■ About this task: Find the lines of the data below that include "worker". Report their number only.

■ Input material:
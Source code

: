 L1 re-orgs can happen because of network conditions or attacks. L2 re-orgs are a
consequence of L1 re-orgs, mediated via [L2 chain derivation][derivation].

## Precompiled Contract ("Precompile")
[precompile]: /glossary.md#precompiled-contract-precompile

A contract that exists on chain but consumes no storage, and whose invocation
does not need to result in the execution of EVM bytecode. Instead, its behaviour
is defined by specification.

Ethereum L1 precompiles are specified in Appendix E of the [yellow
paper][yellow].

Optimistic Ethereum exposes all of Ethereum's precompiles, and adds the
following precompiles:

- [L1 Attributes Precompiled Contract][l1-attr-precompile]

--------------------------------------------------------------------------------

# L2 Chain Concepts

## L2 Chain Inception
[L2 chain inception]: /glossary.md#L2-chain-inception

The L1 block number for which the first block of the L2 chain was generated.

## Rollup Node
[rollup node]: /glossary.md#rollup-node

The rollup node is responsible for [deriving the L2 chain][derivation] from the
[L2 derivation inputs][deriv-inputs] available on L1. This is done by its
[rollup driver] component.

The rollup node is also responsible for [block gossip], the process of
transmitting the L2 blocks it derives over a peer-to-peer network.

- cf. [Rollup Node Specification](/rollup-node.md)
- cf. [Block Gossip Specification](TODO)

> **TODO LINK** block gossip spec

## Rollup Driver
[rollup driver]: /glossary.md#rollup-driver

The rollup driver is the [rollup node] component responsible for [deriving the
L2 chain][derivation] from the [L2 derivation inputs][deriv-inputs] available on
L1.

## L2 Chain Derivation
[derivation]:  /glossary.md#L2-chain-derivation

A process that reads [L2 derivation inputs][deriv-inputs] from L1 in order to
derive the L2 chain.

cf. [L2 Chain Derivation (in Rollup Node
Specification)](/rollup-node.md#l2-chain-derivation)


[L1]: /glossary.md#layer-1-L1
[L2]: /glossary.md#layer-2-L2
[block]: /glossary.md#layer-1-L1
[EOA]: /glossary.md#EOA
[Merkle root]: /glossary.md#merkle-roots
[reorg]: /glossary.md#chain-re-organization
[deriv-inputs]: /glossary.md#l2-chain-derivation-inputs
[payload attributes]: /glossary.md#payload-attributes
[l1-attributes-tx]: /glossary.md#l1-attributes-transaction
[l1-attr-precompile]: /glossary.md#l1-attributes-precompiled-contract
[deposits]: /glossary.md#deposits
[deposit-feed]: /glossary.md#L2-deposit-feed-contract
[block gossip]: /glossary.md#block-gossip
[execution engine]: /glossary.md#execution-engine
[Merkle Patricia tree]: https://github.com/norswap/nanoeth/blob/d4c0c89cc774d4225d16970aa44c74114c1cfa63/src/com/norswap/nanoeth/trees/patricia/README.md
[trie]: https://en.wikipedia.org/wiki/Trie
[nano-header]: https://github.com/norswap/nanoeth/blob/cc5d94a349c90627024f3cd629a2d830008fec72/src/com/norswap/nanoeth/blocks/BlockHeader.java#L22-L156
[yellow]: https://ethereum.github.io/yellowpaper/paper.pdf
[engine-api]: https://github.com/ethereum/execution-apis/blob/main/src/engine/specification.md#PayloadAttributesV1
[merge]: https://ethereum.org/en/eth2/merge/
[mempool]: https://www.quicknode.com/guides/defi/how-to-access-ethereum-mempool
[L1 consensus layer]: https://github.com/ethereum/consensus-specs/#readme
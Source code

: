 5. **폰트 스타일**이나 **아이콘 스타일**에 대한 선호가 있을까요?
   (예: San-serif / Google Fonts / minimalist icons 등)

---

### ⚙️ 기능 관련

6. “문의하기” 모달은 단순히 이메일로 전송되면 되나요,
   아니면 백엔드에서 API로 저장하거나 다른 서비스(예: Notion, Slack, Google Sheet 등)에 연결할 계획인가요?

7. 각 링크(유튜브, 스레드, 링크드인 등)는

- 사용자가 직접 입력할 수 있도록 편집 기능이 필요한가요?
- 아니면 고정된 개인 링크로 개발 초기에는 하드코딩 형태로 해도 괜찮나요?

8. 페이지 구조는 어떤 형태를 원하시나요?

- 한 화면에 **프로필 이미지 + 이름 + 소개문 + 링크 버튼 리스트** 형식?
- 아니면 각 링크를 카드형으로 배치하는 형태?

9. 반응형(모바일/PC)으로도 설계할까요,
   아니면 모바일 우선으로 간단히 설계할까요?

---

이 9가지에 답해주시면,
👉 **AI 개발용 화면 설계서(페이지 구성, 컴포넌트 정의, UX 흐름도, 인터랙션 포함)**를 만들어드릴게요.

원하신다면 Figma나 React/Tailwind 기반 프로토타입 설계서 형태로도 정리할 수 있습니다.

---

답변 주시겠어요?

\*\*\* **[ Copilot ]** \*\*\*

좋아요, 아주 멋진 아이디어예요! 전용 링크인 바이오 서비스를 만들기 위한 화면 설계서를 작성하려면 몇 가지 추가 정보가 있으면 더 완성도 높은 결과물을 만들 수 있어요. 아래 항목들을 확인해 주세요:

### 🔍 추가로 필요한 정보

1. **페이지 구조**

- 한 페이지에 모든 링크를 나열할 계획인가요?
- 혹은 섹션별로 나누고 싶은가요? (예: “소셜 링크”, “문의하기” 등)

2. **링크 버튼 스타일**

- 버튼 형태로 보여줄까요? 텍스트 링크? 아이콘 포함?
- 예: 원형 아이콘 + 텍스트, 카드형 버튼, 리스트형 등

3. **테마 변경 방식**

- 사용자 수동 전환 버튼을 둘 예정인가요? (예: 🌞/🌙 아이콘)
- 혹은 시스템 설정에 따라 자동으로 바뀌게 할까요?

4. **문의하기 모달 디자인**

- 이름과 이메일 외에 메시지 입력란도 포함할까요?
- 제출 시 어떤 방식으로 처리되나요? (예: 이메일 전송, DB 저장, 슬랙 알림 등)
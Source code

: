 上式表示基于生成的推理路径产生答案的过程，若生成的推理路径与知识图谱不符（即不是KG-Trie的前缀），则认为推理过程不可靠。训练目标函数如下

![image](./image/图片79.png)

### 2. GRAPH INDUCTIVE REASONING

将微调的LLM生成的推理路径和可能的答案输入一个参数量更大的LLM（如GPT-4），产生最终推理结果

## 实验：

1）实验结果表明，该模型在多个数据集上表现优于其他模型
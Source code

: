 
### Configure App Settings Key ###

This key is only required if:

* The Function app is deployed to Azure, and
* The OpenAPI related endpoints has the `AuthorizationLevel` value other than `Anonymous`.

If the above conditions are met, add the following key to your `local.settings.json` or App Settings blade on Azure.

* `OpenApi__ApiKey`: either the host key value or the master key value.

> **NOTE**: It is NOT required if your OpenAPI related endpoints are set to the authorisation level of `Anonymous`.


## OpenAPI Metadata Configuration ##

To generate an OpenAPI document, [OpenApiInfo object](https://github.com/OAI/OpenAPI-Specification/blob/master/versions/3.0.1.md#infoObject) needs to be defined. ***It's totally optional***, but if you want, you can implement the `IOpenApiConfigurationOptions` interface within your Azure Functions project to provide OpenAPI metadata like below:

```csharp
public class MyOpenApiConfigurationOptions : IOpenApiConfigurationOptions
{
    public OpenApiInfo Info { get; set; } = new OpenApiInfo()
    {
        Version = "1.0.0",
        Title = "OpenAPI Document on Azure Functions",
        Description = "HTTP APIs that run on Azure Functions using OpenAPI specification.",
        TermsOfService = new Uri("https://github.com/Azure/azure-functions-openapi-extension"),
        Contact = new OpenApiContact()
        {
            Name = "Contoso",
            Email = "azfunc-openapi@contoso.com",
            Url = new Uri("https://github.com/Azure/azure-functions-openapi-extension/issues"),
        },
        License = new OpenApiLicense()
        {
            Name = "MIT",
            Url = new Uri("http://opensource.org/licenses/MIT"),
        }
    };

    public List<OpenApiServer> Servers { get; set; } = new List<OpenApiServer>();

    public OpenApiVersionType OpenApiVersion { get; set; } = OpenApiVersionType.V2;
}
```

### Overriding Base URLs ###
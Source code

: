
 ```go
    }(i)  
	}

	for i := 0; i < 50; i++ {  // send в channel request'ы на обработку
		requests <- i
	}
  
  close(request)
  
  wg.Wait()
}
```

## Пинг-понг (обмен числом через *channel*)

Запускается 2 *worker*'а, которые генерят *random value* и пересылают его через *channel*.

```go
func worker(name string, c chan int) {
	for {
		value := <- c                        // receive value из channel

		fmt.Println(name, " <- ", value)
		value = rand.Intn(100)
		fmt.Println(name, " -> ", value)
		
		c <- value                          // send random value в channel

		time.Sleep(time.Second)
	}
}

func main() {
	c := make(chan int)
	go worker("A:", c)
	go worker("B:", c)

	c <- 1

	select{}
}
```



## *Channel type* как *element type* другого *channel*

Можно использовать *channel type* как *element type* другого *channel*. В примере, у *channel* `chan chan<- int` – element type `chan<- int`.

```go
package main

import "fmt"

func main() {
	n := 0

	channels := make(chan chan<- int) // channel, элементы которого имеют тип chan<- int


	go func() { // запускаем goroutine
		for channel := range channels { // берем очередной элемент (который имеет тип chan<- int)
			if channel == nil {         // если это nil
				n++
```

■ Answer section: 4